◆ **Exercise aim**
Within the listing below, give again exactly the lines between the one containing "因此， 由依概率收敛的定义" and the one containing "Pour répondre rapidement", inclusive, pictures left aside.
BEGIN Records to use
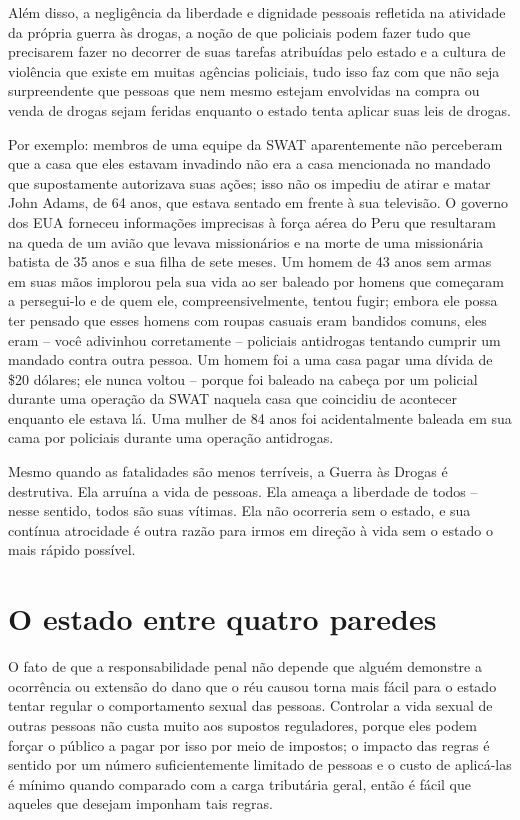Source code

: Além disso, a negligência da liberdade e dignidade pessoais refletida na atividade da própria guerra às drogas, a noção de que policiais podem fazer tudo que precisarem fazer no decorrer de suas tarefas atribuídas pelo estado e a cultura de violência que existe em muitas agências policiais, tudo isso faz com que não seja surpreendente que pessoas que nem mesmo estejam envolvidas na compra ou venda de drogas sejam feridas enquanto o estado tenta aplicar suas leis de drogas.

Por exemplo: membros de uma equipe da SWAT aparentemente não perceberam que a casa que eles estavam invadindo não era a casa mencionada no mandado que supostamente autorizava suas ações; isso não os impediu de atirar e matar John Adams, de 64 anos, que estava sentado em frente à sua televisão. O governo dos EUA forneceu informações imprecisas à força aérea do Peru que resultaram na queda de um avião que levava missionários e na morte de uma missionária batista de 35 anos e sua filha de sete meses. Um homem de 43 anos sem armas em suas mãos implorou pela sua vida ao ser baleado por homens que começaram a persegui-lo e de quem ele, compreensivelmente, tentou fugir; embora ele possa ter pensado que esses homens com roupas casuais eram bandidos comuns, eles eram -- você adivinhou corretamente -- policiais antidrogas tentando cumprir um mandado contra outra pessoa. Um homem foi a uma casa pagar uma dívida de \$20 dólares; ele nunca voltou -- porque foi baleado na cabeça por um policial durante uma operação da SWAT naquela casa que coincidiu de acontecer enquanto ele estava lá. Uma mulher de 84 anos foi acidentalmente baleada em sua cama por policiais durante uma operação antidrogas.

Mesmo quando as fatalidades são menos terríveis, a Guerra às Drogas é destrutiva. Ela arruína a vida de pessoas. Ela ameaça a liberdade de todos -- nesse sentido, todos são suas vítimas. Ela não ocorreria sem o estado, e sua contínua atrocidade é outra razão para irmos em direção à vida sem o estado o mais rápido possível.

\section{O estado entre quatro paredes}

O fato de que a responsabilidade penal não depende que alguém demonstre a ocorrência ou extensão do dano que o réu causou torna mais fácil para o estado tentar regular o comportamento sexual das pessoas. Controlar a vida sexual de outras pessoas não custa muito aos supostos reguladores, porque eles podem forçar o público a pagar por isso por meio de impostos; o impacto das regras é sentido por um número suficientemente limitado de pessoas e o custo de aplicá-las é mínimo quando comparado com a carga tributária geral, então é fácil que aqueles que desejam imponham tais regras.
END Records to use
BEGIN Records to use
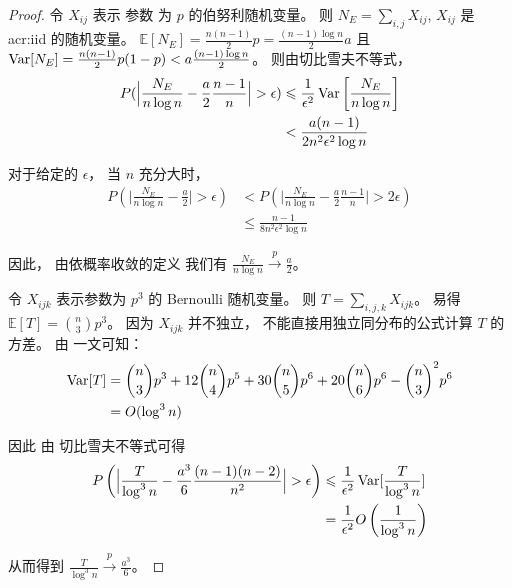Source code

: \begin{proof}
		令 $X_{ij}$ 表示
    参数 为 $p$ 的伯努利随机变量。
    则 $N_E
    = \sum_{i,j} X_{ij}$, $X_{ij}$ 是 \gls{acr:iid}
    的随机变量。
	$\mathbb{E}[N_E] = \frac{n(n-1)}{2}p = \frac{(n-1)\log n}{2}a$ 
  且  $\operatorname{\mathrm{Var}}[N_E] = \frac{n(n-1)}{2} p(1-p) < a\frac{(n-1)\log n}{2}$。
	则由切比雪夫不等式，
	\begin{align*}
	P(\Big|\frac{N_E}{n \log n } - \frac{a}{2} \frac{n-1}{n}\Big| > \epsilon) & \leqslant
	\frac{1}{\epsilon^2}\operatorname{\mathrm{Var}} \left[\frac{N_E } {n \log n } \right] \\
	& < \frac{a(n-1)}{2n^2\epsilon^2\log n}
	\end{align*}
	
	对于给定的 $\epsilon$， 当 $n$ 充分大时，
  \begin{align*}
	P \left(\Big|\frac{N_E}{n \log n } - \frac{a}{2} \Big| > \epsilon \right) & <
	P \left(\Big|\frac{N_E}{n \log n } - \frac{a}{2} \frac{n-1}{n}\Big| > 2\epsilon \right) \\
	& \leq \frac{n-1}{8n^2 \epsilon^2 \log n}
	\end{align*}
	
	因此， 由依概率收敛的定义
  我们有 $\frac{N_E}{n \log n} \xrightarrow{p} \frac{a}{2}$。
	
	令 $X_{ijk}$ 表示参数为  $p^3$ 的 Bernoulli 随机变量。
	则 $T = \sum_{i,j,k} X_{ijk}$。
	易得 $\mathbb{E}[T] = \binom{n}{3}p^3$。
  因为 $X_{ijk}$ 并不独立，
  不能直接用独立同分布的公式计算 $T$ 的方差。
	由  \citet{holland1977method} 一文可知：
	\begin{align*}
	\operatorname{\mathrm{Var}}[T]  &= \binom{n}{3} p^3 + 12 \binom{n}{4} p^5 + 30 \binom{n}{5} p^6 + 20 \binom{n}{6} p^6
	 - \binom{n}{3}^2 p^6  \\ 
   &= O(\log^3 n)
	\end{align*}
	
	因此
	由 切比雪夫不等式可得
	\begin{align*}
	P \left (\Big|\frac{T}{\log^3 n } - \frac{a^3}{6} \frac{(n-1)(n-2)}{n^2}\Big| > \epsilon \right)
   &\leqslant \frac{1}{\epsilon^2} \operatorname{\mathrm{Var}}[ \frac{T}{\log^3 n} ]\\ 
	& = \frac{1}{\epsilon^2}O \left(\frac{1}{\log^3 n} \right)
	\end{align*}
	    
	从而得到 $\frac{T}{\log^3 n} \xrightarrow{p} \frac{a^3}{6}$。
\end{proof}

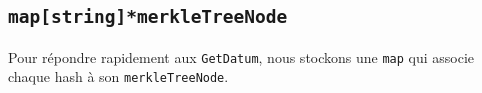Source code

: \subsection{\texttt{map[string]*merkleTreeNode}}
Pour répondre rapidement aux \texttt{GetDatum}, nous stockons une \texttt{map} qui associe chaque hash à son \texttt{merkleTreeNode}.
END Records to use
BEGIN Records to use
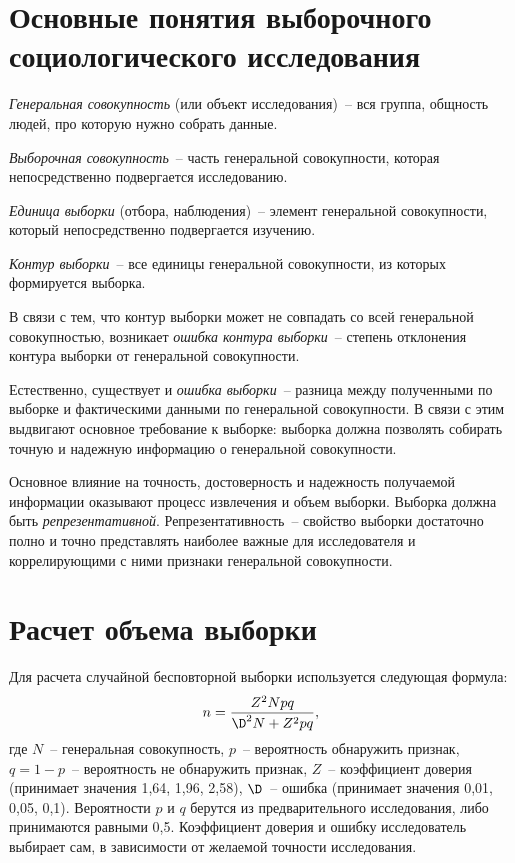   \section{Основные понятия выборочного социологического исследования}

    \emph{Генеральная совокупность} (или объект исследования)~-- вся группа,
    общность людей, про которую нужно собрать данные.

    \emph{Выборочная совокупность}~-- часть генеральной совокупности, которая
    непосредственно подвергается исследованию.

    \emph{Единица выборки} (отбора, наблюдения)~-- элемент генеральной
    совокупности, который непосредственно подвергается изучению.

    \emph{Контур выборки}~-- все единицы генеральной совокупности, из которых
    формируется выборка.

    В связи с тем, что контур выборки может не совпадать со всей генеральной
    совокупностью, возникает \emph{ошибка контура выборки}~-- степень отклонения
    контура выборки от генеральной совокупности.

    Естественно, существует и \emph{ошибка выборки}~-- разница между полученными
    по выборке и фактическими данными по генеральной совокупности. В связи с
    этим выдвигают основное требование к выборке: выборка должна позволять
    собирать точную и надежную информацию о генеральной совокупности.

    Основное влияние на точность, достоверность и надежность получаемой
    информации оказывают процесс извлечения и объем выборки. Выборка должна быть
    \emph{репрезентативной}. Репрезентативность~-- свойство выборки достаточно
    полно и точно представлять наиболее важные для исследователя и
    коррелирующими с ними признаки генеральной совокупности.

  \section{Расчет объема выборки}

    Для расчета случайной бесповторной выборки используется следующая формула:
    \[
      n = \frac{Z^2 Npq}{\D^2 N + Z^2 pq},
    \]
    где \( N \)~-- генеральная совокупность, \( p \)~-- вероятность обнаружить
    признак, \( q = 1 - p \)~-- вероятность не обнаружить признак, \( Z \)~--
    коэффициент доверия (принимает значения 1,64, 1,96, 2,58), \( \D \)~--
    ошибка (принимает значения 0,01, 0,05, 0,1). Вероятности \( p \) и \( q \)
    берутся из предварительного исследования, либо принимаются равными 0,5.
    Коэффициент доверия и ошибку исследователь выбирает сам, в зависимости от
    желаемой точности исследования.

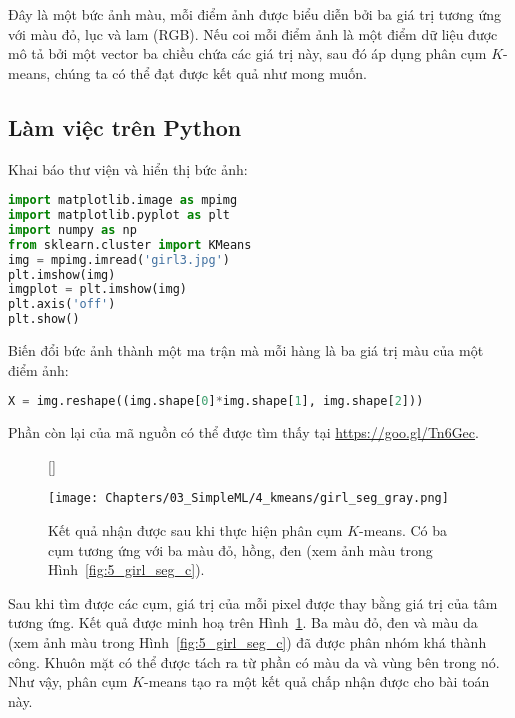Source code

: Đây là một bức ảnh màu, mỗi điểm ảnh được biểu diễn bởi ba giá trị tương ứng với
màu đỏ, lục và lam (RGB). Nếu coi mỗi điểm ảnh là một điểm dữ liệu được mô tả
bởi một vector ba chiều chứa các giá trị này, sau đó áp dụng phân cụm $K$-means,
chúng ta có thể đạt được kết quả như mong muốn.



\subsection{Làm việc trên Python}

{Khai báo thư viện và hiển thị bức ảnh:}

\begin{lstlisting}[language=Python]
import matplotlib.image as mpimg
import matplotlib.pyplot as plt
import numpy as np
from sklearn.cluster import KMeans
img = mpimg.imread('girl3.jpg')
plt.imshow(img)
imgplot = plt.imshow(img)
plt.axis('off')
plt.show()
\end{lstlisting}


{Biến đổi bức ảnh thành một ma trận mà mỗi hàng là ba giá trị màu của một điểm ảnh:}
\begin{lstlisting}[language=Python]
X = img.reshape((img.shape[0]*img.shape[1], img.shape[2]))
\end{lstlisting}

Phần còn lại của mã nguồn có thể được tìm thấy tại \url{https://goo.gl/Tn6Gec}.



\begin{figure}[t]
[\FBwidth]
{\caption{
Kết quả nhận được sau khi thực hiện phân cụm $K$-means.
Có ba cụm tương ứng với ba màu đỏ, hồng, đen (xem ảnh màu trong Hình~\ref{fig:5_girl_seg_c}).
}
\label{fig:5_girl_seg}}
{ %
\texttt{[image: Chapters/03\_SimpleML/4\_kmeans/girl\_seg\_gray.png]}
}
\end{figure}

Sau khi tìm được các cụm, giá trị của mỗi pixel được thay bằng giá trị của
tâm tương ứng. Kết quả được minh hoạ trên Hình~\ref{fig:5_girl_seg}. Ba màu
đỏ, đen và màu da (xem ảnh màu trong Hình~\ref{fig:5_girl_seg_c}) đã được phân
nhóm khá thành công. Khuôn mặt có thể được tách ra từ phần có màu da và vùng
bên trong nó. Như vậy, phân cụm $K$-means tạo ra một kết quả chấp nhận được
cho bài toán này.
END Records to use
◆ **Response area**
	因此， 由依概率收敛的定义
  我们有 $\frac{N_E}{n \log n} \xrightarrow{p} \frac{a}{2}$。
	
	令 $X_{ijk}$ 表示参数为  $p^3$ 的 Bernoulli 随机变量。
	则 $T = \sum_{i,j,k} X_{ijk}$。
	易得 $\mathbb{E}[T] = \binom{n}{3}p^3$。
  因为 $X_{ijk}$ 并不独立，
  不能直接用独立同分布的公式计算 $T$ 的方差。
	由  \citet{holland1977method} 一文可知：
	\begin{align*}
	\operatorname{\mathrm{Var}}[T]  &= \binom{n}{3} p^3 + 12 \binom{n}{4} p^5 + 30 \binom{n}{5} p^6 + 20 \binom{n}{6} p^6
	 - \binom{n}{3}^2 p^6  \\ 
   &= O(\log^3 n)
	\end{align*}
	
	因此
	由 切比雪夫不等式可得
	\begin{align*}
	P \left (\Big|\frac{T}{\log^3 n } - \frac{a^3}{6} \frac{(n-1)(n-2)}{n^2}\Big| > \epsilon \right)
   &\leqslant \frac{1}{\epsilon^2} \operatorname{\mathrm{Var}}[ \frac{T}{\log^3 n} ]\\ 
	& = \frac{1}{\epsilon^2}O \left(\frac{1}{\log^3 n} \right)
	\end{align*}
	    
	从而得到 $\frac{T}{\log^3 n} \xrightarrow{p} \frac{a^3}{6}$。
\end{proof}

Source code

: \subsection{\texttt{map[string]*merkleTreeNode}}
Pour répondre rapidement aux \texttt{GetDatum}, nous stockons une \texttt{map} qui associe chaque hash à son \texttt{merkleTreeNode}.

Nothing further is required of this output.